城の内村過ぎて(十八丁)、前波(馬継なり)村の山の端の、ここ、かしこに一、二軒づゝ散居せしが、どこが馬継なるや聞きしかば、この上の茶屋にて呼ぶべしとて、九折しばし上るや、あやしき藁屋にて、茶沸かしひさぐ家の有るにより、ここにて、ヲテンマーと呼ぶかや、遥か向う谷の森かげにて答えしが、あれは山彦かと思い、たゝずむ間に、その山かげより二人の人出で来りぬ。
※ 九折(きゅうせつ)- 坂道などで、曲折が多いこと。つづらおり。
※ ヲテンマー - 「御伝馬」のことであろう。


かくてその切り通しを上ること、凡そ十丁ばかりに峠に出る。ここ眺望甚だよろし。後ろの方を顧みすれば、馬入川より高麗寺山、大磯、小磯の岬、国府、梅沢もあの辺りと。下ることしばし(一里)。

十日市場(市町乗馬も有、はたごや、馬継並びて)、曽屋(同じ)、宜しき処なり。これより、上道、下道有り。その下道は、山坂は無けれども、道遠き故に、近道の方を行くに、沢間に畑道を上りて(一里)、千村(山の上に一村落有りて馬を出す)、地味至ってよろし。また人家も富めるよし。これより九折を下ること、凡そ半里と思うて、川筋に出て、茶店一軒、山稼ぎの馬継するよし。この川のこなた、かなたをたどり下り、これを四十八瀬と云うよし(一里)。

神山村(田作多き村なり、名主宅で継ぎ)、近年まで向いなる松田村と云うにて継ぎ立てし由、按ずるにこれは松田村にて継ぎ、それよりすぐに矢倉沢へ行くは便利なりと思うに、今に商人荷物は松田村に継ぎ、矢倉沢にやるなり。

さて、村の前へ川有り。十文字川と云う。仮橋有り。これ酒匂(さかわ)川の上なるよし。ここにては何程の洪水にても、小舟に棹さして越えると云えり。

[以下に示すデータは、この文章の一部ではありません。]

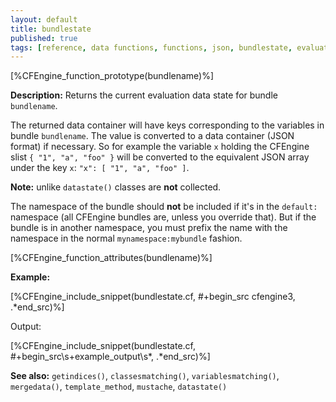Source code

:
 ```yaml
---
layout: default
title: bundlestate
published: true
tags: [reference, data functions, functions, json, bundlestate, evaluation, vars, classes, container]
---
```


[%CFEngine_function_prototype(bundlename)%]

**Description:** Returns the current evaluation data state for bundle `bundlename`.

The returned data container will have keys corresponding to the
variables in bundle `bundlename`. The value is converted to a data
container (JSON format) if necessary. So for example the variable `x`
holding the CFEngine slist `{ "1", "a", "foo" }` will be converted to
the equivalent JSON array under the key `x`: `"x": [ "1", "a", "foo" ]`.

**Note:** unlike `datastate()` classes are **not** collected.

The namespace of the bundle should **not** be included if it's in the
`default:` namespace (all CFEngine bundles are, unless you override
that). But if the bundle is in another namespace, you must prefix the
name with the namespace in the normal `mynamespace:mybundle` fashion.

[%CFEngine_function_attributes(bundlename)%]

**Example:**

[%CFEngine_include_snippet(bundlestate.cf, #\+begin_src cfengine3, .*end_src)%]

Output:

[%CFEngine_include_snippet(bundlestate.cf, #\+begin_src\s+example_output\s*, .*end_src)%]

**See also:** `getindices()`, `classesmatching()`, `variablesmatching()`, `mergedata()`, `template_method`, `mustache`, `datastate()`
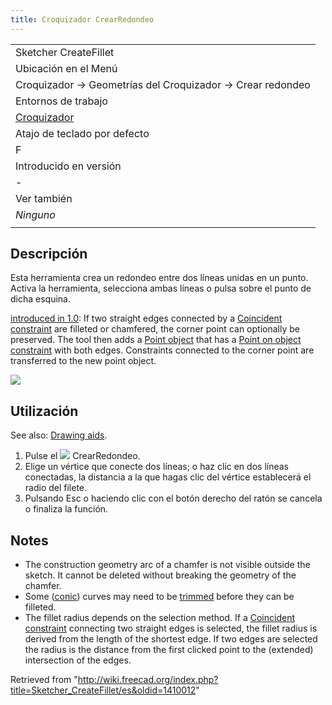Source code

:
 ```yaml
---
title: Croquizador CrearRedondeo
---
```

|  |
| --- |
| Sketcher CreateFillet |
| Ubicación en el Menú |
| Croquizador → Geometrías del Croquizador → Crear redondeo |
| Entornos de trabajo |
| [Croquizador](/Sketcher_Workbench/es "Sketcher Workbench/es") |
| Atajo de teclado por defecto |
| F |
| Introducido en versión |
| - |
| Ver también |
| *Ninguno* |
|  |

## Descripción

Esta herramienta crea un redondeo entre dos líneas unidas en un punto. Activa la herramienta, selecciona ambas líneas o pulsa sobre el punto de dicha esquina.

[introduced in 1.0](/Release_notes_1.0 "Release notes 1.0"): If two straight edges connected by a [Coincident constraint](/Sketcher_ConstrainCoincident "Sketcher ConstrainCoincident") are filleted or chamfered, the corner point can optionally be preserved. The tool then adds a [Point object](/Sketcher_CreatePoint "Sketcher CreatePoint") that has a [Point on object constraint](/Sketcher_ConstrainPointOnObject "Sketcher ConstrainPointOnObject") with both edges. Constraints connected to the corner point are transferred to the new point object.

![](/images/SketcherCreateFilletExample.png)

## Utilización

See also: [Drawing aids](/Sketcher_Workbench#Drawing_aids "Sketcher Workbench").

1. Pulse el ![](/images/Sketcher_CreateFillet.svg) CrearRedondeo.
2. Elige un vértice que conecte dos líneas; o haz clic en dos líneas conectadas, la distancia a la que hagas clic del vértice establecerá el radio del filete.
3. Pulsando Esc o haciendo clic con el botón derecho del ratón se cancela o finaliza la función.

## Notes

* The construction geometry arc of a chamfer is not visible outside the sketch. It cannot be deleted without breaking the geometry of the chamfer.
* Some ([conic](/Sketcher_Workbench#Sketcher_CompCreateConic "Sketcher Workbench")) curves may need to be [trimmed](/Sketcher_Trimming "Sketcher Trimming") before they can be filleted.
* The fillet radius depends on the selection method. If a [Coincident constraint](/Sketcher_ConstrainCoincident "Sketcher ConstrainCoincident") connecting two straight edges is selected, the fillet radius is derived from the length of the shortest edge. If two edges are selected the radius is the distance from the first clicked point to the (extended) intersection of the edges.

Retrieved from "<http://wiki.freecad.org/index.php?title=Sketcher_CreateFillet/es&oldid=1410012>"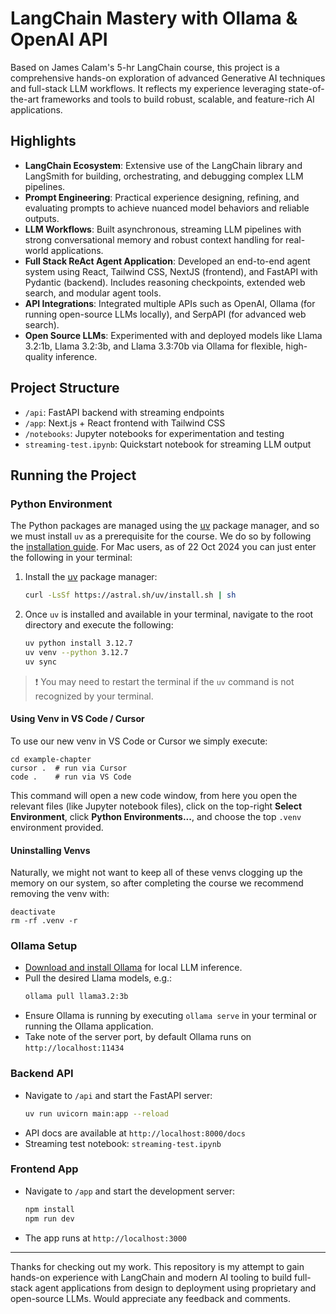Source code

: # LangChain Mastery with Ollama & OpenAI API

Based on James Calam's 5-hr LangChain course, this project is a comprehensive hands-on exploration of advanced Generative AI techniques and full-stack LLM workflows. It reflects my experience leveraging state-of-the-art frameworks and tools to build robust, scalable, and feature-rich AI applications.

## Highlights

- **LangChain Ecosystem**: Extensive use of the LangChain library and LangSmith for building, orchestrating, and debugging complex LLM pipelines.
- **Prompt Engineering**: Practical experience designing, refining, and evaluating prompts to achieve nuanced model behaviors and reliable outputs.
- **LLM Workflows**: Built asynchronous, streaming LLM pipelines with strong conversational memory and robust context handling for real-world applications.
- **Full Stack ReAct Agent Application**: Developed an end-to-end agent system using React, Tailwind CSS, NextJS (frontend), and FastAPI with Pydantic (backend). Includes reasoning checkpoints, extended web search, and modular agent tools.
- **API Integrations**: Integrated multiple APIs such as OpenAI, Ollama (for running open-source LLMs locally), and SerpAPI (for advanced web search).
- **Open Source LLMs**: Experimented with and deployed models like Llama 3.2:1b, Llama 3.2:3b, and Llama 3.3:70b via Ollama for flexible, high-quality inference.

## Project Structure

- `/api`: FastAPI backend with streaming endpoints
- `/app`: Next.js + React frontend with Tailwind CSS
- `/notebooks`: Jupyter notebooks for experimentation and testing
- `streaming-test.ipynb`: Quickstart notebook for streaming LLM output

## Running the Project

### Python Environment

The Python packages are managed using the [uv](https://github.com/astral-sh/uv) package manager, and so we must install `uv` as a prerequisite for the course. We do so by following the [installation guide](https://docs.astral.sh/uv/#getting-started). For Mac users, as of 22 Oct 2024 you can just enter the following in your terminal:
1. Install the [uv](https://github.com/astral-sh/uv) package manager:
    ```sh
    curl -LsSf https://astral.sh/uv/install.sh | sh
    ```
2. Once `uv` is installed and available in your terminal, navigate to the root directory and execute the following:
    ```sh
    uv python install 3.12.7
    uv venv --python 3.12.7
    uv sync
    ```

> ❗️ You may need to restart the terminal if the `uv` command is not recognized by your terminal.

#### Using Venv in VS Code / Cursor

To use our new venv in VS Code or Cursor we simply execute:

```
cd example-chapter
cursor .  # run via Cursor
code .    # run via VS Code
```

This command will open a new code window, from here you open the relevant files (like Jupyter notebook files), click on the top-right **Select Environment**, click **Python Environments...**, and choose the top `.venv` environment provided.

#### Uninstalling Venvs

Naturally, we might not want to keep all of these venvs clogging up the memory on our system, so after completing the course we recommend removing the venv with:

```
deactivate
rm -rf .venv -r
```

### Ollama Setup

- [Download and install Ollama](https://ollama.com/) for local LLM inference.
- Pull the desired Llama models, e.g.:
    ```sh
    ollama pull llama3.2:3b
    ```
- Ensure Ollama is running by executing `ollama serve` in your terminal or running the Ollama application.
- Take note of the server port, by default Ollama runs on `http://localhost:11434`

### Backend API

- Navigate to `/api` and start the FastAPI server:
    ```sh
    uv run uvicorn main:app --reload
    ```
- API docs are available at `http://localhost:8000/docs`
- Streaming test notebook: `streaming-test.ipynb`

### Frontend App

- Navigate to `/app` and start the development server:
    ```sh
    npm install
    npm run dev
    ```
- The app runs at `http://localhost:3000`

---

Thanks for checking out my work. This repository is my attempt to gain hands-on experience with LangChain and modern AI tooling to build full-stack agent applications from design to deployment using proprietary and open-source LLMs. Would appreciate any feedback and comments.
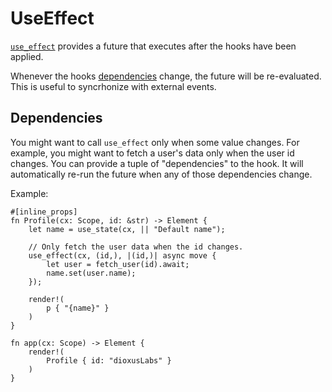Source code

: # UseEffect

[`use_effect`](https://docs.rs/dioxus-hooks/latest/dioxus_hooks/fn.use_effect.html) provides a future that executes after the hooks have been applied.

Whenever the hooks [dependencies](#dependencies) change, the future will be re-evaluated. This is useful to syncrhonize with external events.


## Dependencies

You might want to call `use_effect` only when some value changes. For example, you might want to fetch a user's data only when the user id changes. You can provide a tuple of "dependencies" to the hook. It will automatically re-run the future when any of those dependencies change.

Example:

```rust, no_run
#[inline_props]
fn Profile(cx: Scope, id: &str) -> Element {
    let name = use_state(cx, || "Default name");

    // Only fetch the user data when the id changes.
    use_effect(cx, (id,), |(id,)| async move {
        let user = fetch_user(id).await;
        name.set(user.name);
    });

    render!(
        p { "{name}" }
    )
}

fn app(cx: Scope) -> Element {
    render!(
        Profile { id: "dioxusLabs" }
    )
}
```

越えて町屋、吉田島、延沢村等こえて坂道を下り(二里)、関本(畑付にして、少し町並有り、馬継、小田原より三里)。これより片上里なり。雨坪村、弘西寺村、苅岩村、一色村越して(一里八丁)、矢倉沢(人家二十軒ばかり、茶屋有り)、ここ関所有りしが、正月廿六日の御布告にて、今は戸を〆切りて、誰も守る者なし。南山の端、畑ばかりなり(二十丁)。

上りまた(十六七丁)、下りて地蔵堂村(人家十七八)、これを足柄の地蔵と云えり。また九折、いよ/\嶮処を上る。(一里)なりて、足柄峠(地蔵堂有り、甘酒をうる八郎兵衛と云う者一人住めり)、これ駿相の境なり。

これより南の方を眺むれば、沼津、原、吉原、一目に見ゆ。また東のかたは峰つづき、猪鼻岳を越えて、仙石原の方に出ると。しかし、これは雪時、猟人どもが往来するばかりのよし。西の峰つづきは阿弥陀木、矢倉岳等、その後ろは谷村の関所に当たり、これより片下り(一里八丁)、往古の湖道なれば、その麓に至りては、並松の大樹等、今にその頃のものと思うもの残れり(一里)。

竹の下(宿内に川有り。人家三百余軒、茶屋、はたごや有り、馬継)、ここで泊る。かなりに暮しも見えたる処なり。